Rendered images with source text:
^^^^

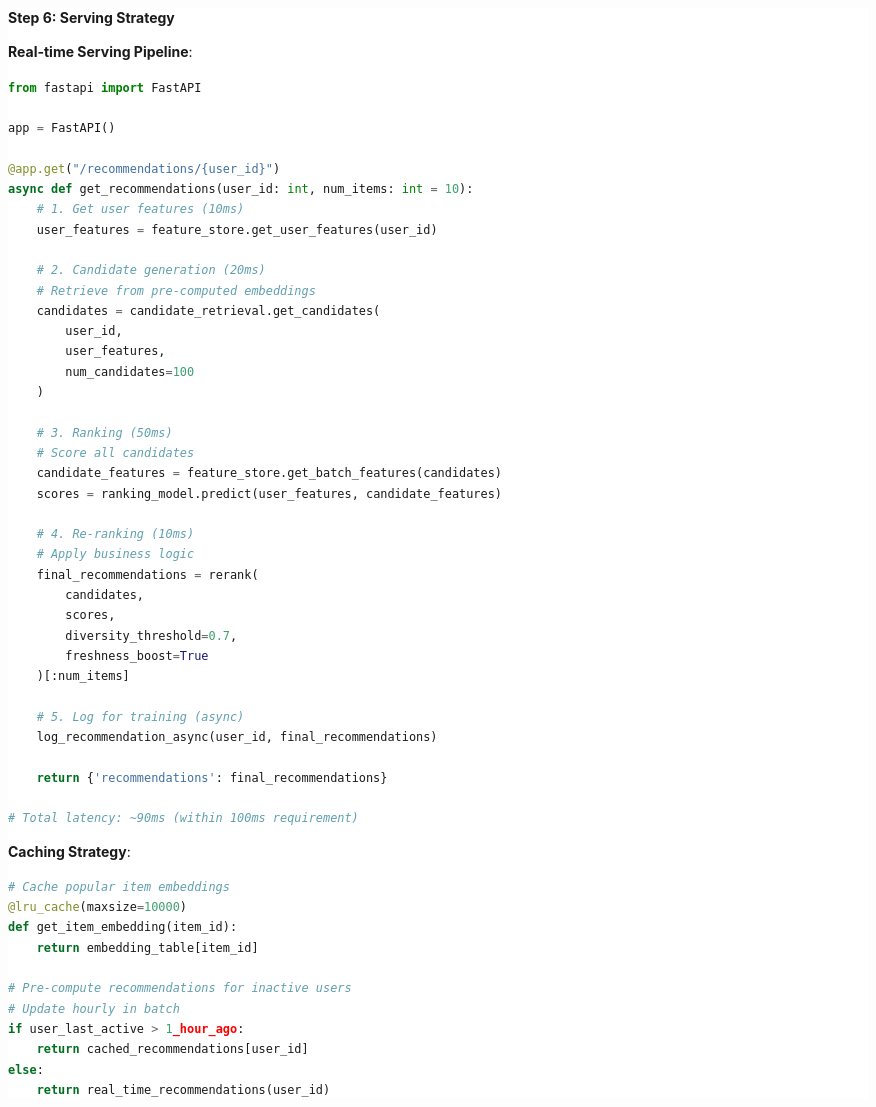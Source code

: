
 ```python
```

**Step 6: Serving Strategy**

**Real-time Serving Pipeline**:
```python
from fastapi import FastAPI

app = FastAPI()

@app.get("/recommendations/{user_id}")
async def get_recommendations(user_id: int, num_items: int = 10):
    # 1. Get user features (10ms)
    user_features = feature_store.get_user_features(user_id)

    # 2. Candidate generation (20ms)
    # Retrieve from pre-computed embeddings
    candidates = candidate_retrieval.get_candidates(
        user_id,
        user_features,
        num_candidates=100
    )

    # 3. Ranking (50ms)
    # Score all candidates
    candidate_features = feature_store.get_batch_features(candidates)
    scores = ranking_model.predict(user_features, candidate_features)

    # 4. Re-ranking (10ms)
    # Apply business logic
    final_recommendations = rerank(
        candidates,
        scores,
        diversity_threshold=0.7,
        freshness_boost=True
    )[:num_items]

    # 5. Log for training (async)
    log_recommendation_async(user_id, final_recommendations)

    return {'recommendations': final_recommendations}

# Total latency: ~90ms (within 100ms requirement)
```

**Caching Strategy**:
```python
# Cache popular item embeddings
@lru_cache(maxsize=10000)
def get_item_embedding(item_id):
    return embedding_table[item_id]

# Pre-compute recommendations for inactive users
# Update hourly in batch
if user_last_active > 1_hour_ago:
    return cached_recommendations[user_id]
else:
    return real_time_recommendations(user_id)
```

^^^^

* **Exercise**: Please retype the records above exactly, excluding every picture.

* **Response to the exercise**:
Source code

:
 ```python
```

**Step 6: Serving Strategy**

**Real-time Serving Pipeline**:
```python
from fastapi import FastAPI

app = FastAPI()

@app.get("/recommendations/{user_id}")
async def get_recommendations(user_id: int, num_items: int = 10):
    # 1. Get user features (10ms)
    user_features = feature_store.get_user_features(user_id)

    # 2. Candidate generation (20ms)
    # Retrieve from pre-computed embeddings
    candidates = candidate_retrieval.get_candidates(
        user_id,
        user_features,
        num_candidates=100
    )

    # 3. Ranking (50ms)
    # Score all candidates
    candidate_features = feature_store.get_batch_features(candidates)
    scores = ranking_model.predict(user_features, candidate_features)

    # 4. Re-ranking (10ms)
    # Apply business logic
    final_recommendations = rerank(
        candidates,
        scores,
        diversity_threshold=0.7,
        freshness_boost=True
    )[:num_items]

    # 5. Log for training (async)
    log_recommendation_async(user_id, final_recommendations)

    return {'recommendations': final_recommendations}

# Total latency: ~90ms (within 100ms requirement)
```

**Caching Strategy**:
```python
# Cache popular item embeddings
@lru_cache(maxsize=10000)
def get_item_embedding(item_id):
    return embedding_table[item_id]

# Pre-compute recommendations for inactive users
# Update hourly in batch
if user_last_active > 1_hour_ago:
    return cached_recommendations[user_id]
else:
    return real_time_recommendations(user_id)
```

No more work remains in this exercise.